For many years there was a concerted effort by think tanks, politicians
and intellectuals to deny that inequality was increasing in this
country. Glenn Hubbard, now chairman of the Council of Economic
Advisers, is a highly competent economist; but he demonstrated his
fealty during the first Bush administration with a ludicrously rigged
study purporting to show that income distribution doesn't matter because
there is huge "income mobility" - that is, that this decade's poor are
likely to be next decade's rich and vice versa.

They aren't, of course. Even across generations there is a lot less
income mobility than the folk wisdom about "shirt sleeves to shirt
sleeves in three generations" would have it. Mr. Phillips shows that
tales of downward mobility in once-wealthy families are greatly
exaggerated; the descendants of 19th-century robber barons are still
quite different from you and me.

But the Gilded Age looked positively egalitarian compared with the
concentration of wealth now emerging in America. Pretty soon denial will
no longer be possible. What will the apologists say next?

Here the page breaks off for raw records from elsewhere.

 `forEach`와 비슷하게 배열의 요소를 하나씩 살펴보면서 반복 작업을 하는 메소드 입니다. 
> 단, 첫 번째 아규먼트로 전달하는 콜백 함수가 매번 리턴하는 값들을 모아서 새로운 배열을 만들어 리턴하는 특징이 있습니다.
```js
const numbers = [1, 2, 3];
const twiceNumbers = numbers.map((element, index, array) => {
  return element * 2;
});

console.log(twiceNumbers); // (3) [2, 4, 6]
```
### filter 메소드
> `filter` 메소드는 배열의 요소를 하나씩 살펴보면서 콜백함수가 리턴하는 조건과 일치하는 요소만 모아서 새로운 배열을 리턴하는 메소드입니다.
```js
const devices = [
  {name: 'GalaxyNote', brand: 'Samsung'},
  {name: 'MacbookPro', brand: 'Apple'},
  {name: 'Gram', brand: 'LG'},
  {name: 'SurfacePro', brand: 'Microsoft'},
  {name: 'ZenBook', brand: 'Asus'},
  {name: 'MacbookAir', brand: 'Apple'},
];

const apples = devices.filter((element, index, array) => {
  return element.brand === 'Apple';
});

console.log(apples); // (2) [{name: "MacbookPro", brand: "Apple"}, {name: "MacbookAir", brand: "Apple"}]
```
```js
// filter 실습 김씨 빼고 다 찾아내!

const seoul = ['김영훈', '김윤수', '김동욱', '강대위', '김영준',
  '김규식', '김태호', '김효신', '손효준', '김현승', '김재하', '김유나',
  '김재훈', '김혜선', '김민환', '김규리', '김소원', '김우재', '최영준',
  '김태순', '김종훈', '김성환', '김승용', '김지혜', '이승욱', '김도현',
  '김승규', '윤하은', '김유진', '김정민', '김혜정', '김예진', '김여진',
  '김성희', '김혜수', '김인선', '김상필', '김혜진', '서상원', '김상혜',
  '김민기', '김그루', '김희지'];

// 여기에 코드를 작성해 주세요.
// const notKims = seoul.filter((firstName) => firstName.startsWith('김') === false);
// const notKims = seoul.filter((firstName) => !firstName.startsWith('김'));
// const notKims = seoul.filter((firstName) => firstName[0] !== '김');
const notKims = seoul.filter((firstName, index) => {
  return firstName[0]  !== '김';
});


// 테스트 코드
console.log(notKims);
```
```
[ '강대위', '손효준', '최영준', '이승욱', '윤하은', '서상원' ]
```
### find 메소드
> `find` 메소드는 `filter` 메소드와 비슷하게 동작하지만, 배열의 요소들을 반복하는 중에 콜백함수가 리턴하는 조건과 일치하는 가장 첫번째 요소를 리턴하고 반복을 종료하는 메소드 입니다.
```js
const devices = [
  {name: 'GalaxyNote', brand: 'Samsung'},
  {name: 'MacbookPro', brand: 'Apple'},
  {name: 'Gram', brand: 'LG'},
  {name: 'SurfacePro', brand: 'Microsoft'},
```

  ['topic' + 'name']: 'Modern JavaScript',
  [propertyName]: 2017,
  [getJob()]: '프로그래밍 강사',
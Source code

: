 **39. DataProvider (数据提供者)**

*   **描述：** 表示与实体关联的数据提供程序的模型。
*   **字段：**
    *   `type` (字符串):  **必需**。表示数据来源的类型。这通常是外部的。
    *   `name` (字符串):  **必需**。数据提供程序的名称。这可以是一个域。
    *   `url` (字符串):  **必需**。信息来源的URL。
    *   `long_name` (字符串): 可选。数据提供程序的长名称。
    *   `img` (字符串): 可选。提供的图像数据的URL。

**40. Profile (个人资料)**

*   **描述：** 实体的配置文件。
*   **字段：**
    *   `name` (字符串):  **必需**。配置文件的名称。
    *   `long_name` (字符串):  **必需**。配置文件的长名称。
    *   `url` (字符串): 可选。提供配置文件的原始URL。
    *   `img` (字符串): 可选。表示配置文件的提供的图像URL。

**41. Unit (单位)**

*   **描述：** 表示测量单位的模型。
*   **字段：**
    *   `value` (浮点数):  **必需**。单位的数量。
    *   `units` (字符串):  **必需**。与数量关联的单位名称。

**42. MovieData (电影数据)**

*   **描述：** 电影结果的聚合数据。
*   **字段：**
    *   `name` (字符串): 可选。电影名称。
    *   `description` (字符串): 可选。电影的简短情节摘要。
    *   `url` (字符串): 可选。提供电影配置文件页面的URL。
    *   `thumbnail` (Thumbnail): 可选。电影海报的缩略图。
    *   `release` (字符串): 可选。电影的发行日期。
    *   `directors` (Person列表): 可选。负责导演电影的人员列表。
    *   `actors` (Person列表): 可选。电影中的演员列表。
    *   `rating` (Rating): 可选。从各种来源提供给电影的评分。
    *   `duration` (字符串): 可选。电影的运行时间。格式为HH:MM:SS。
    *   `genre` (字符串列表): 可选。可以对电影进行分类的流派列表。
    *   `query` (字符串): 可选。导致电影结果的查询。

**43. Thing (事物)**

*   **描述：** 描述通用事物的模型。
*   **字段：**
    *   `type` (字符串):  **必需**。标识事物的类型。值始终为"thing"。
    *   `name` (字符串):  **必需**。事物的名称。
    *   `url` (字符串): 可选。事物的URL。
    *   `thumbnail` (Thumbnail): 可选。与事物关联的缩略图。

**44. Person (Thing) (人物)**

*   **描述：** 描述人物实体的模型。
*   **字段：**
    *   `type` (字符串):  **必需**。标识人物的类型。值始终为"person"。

First we will hear that vast fortunes are justified because they are the
reward for vast achievement. Here's where that table comes in handy,
because it tells you what achievements actually get rewarded. Only one
of the 10, Tyco's Dennis Kozlowski, has actually been indicted. But of
the rest, three - four, if you count John Chambers of Cisco - were Andy
Warhol C.E.O.'s: their companies were famous for 15 minutes, just long
enough for the executives to cash in their stock options. The list also
includes Gerald Levin, who engineered Time Warner's merger with AOL at
the top of the Internet bubble; even at the time it seemed obvious that
he was trading half his original shareholders' birthright for a mess of
cyber-pottage.

We'll also hear that in any case nothing can be done to limit the
accumulation and inheritance of vast wealth. We'll be told, for example,
that reinstating the estate tax would have devastating economic
effects - even though the great boom of the 1990's took place with a
55-percent tax on the largest inheritances. I've even been assured by
some correspondents that inheritance taxes on the very rich are
impractical, that they will always be evaded - this in spite of the fact
that in 1999 the estate tax raised about $15 billion from estates worth
more than $5 million.

But it's not just a matter of collecting taxes. Mr. Phillips, a lifelong
Republican, is most concerned not by economics per se but by the
political consequences of wealth concentration. He warns that "the
imbalance of wealth and democracy is unsustainable, at least by
traditional yardsticks."

How will this imbalance be resolved? The economists Claudia Goldin and
Robert Margo have dubbed the narrowing of income gaps that took place
under F.D.R. the "Great Compression"; if I read Mr. Phillips right, he
thinks something like that will happen again. But he also offers a bleak
alternative: "Either democracy must be renewed, with politics brought
back to life, or wealth is likely to cement a new and less democratic
regime - plutocracy by some other name."

Apocalyptic stuff. But Mr. Phillips has an impressive track record as a
political visionary. What if he's right?